Since there is currently no definition on how much of a company’s carbon emissions these credits can be used for, green groups are concerned that this will enable companies to offset their emissions.
The lack of a definition is despite the Science Based Targets initiative’s Net-Zero Standard stating that high quality credits and removals can only be used to cover 10 percent of emissions.
'Holds Enormous Promise': Kerry
Speaking at COP27, Kerry said that companies including Microsoft and PepsiCo were involved in the plans, while countries and environmental groups were also supportive. Fossil fuel companies will be, however, excluded, he added.
He said:
“This concept holds enormous promise. We are working closely with governments, companies and NGOs on this. We can ensure it delivers finance at scale…delivers a just energy transition, with environmental integrity…by no later than COP28."
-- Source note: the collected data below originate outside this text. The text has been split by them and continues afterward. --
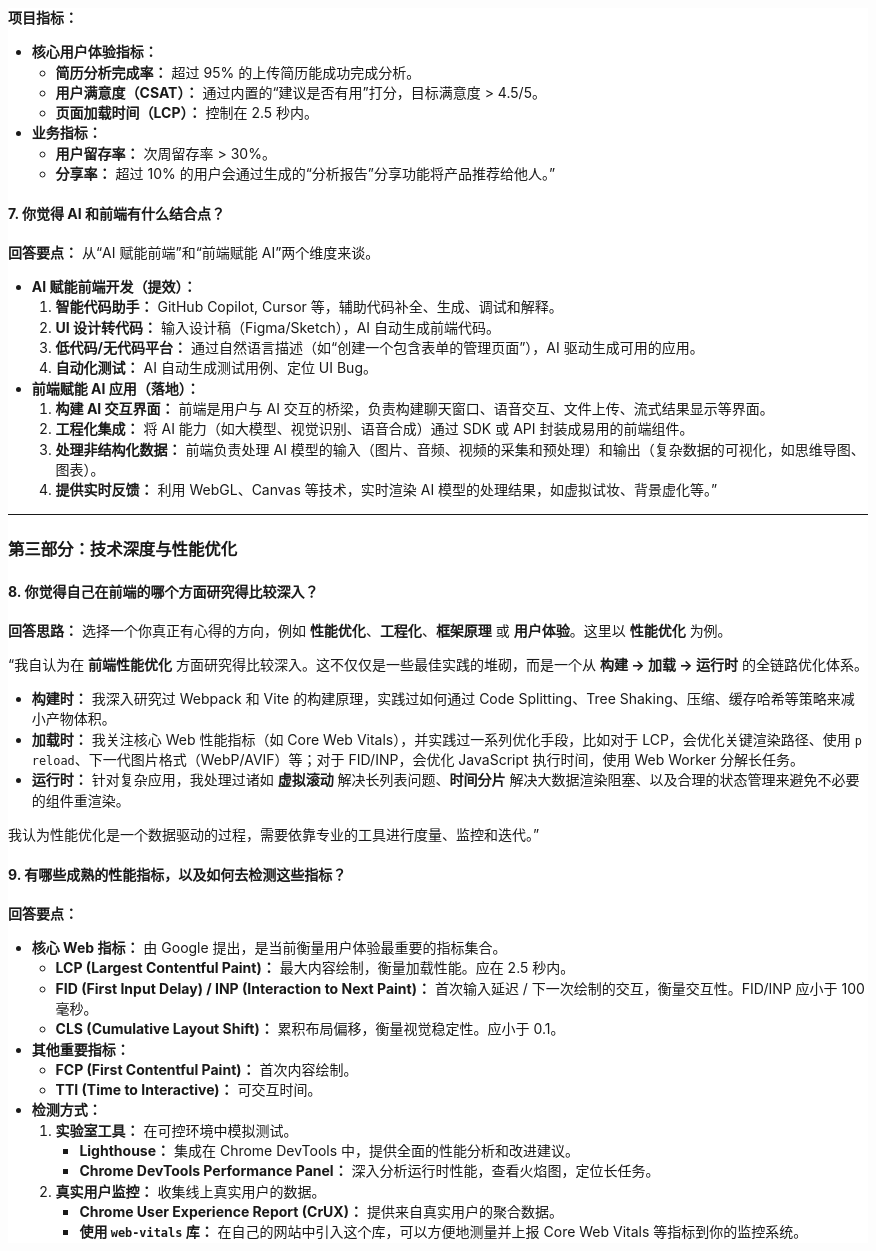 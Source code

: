 **项目指标：**
- **核心用户体验指标：**
    - **简历分析完成率：** 超过 95% 的上传简历能成功完成分析。
    - **用户满意度（CSAT）：** 通过内置的“建议是否有用”打分，目标满意度 > 4.5/5。
    - **页面加载时间（LCP）：** 控制在 2.5 秒内。
- **业务指标：**
    - **用户留存率：** 次周留存率 > 30%。
    - **分享率：** 超过 10% 的用户会通过生成的“分析报告”分享功能将产品推荐给他人。”

#### 7. 你觉得 AI 和前端有什么结合点？

**回答要点：** 从“AI 赋能前端”和“前端赋能 AI”两个维度来谈。

- **AI 赋能前端开发（提效）：**
    1.  **智能代码助手：** GitHub Copilot, Cursor 等，辅助代码补全、生成、调试和解释。
    2.  **UI 设计转代码：** 输入设计稿（Figma/Sketch），AI 自动生成前端代码。
    3.  **低代码/无代码平台：** 通过自然语言描述（如“创建一个包含表单的管理页面”），AI 驱动生成可用的应用。
    4.  **自动化测试：** AI 自动生成测试用例、定位 UI Bug。
- **前端赋能 AI 应用（落地）：**
    1.  **构建 AI 交互界面：** 前端是用户与 AI 交互的桥梁，负责构建聊天窗口、语音交互、文件上传、流式结果显示等界面。
    2.  **工程化集成：** 将 AI 能力（如大模型、视觉识别、语音合成）通过 SDK 或 API 封装成易用的前端组件。
    3.  **处理非结构化数据：** 前端负责处理 AI 模型的输入（图片、音频、视频的采集和预处理）和输出（复杂数据的可视化，如思维导图、图表）。
    4.  **提供实时反馈：** 利用 WebGL、Canvas 等技术，实时渲染 AI 模型的处理结果，如虚拟试妆、背景虚化等。”

---

### **第三部分：技术深度与性能优化**

#### 8. 你觉得自己在前端的哪个方面研究得比较深入？

**回答思路：** 选择一个你真正有心得的方向，例如 **性能优化**、**工程化**、**框架原理** 或 **用户体验**。这里以 **性能优化** 为例。

“我自认为在 **前端性能优化** 方面研究得比较深入。这不仅仅是一些最佳实践的堆砌，而是一个从 **构建 -> 加载 -> 运行时** 的全链路优化体系。

- **构建时：** 我深入研究过 Webpack 和 Vite 的构建原理，实践过如何通过 Code Splitting、Tree Shaking、压缩、缓存哈希等策略来减小产物体积。
- **加载时：** 我关注核心 Web 性能指标（如 Core Web Vitals），并实践过一系列优化手段，比如对于 LCP，会优化关键渲染路径、使用 `preload`、下一代图片格式（WebP/AVIF）等；对于 FID/INP，会优化 JavaScript 执行时间，使用 Web Worker 分解长任务。
- **运行时：** 针对复杂应用，我处理过诸如 **虚拟滚动** 解决长列表问题、**时间分片** 解决大数据渲染阻塞、以及合理的状态管理来避免不必要的组件重渲染。

我认为性能优化是一个数据驱动的过程，需要依靠专业的工具进行度量、监控和迭代。”

#### 9. 有哪些成熟的性能指标，以及如何去检测这些指标？

**回答要点：**
- **核心 Web 指标：** 由 Google 提出，是当前衡量用户体验最重要的指标集合。
    - **LCP (Largest Contentful Paint)：** 最大内容绘制，衡量加载性能。应在 2.5 秒内。
    - **FID (First Input Delay) / INP (Interaction to Next Paint)：** 首次输入延迟 / 下一次绘制的交互，衡量交互性。FID/INP 应小于 100 毫秒。
    - **CLS (Cumulative Layout Shift)：** 累积布局偏移，衡量视觉稳定性。应小于 0.1。
- **其他重要指标：**
    - **FCP (First Contentful Paint)：** 首次内容绘制。
    - **TTI (Time to Interactive)：** 可交互时间。
- **检测方式：**
    1.  **实验室工具：** 在可控环境中模拟测试。
        - **Lighthouse：** 集成在 Chrome DevTools 中，提供全面的性能分析和改进建议。
        - **Chrome DevTools Performance Panel：** 深入分析运行时性能，查看火焰图，定位长任务。
    2.  **真实用户监控：** 收集线上真实用户的数据。
        - **Chrome User Experience Report (CrUX)：** 提供来自真实用户的聚合数据。
        - **使用 `web-vitals` 库：** 在自己的网站中引入这个库，可以方便地测量并上报 Core Web Vitals 等指标到你的监控系统。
The concept according to Kerry is to put the carbon market to work, deploy capital otherwise undeployable, and speed up the transition from dirty to clean power.
‘Can’t Make Up for Failure To Provide Climate Finance'
Meanwhile, Ulka Kelkar, director, Climate Change Programme, World Resources Institute (India) said in a statement:
“What developing countries need is predictable finance - not offset markets. The proposed initiative cannot make up for the US’s failure to provide its fair share of climate finance - an estimated USD 40 billion of the unmet goal of USD 100 billion a year. It also should not substitute for deep decarbonisation needed within the US and other industrialised countries."
Kelkar added, "For developing countries like India, the first priority would be to meet their own targets and not provide offsets for reductions in developed nations."
Furthermore, Navroz Dubash, professor, Centre for Policy Research, said, “Kerry’s announcement may solve a political narrative problem - telling a story about unlocking finance - but is highly unlikely to actually get sufficient, predictable finance moving."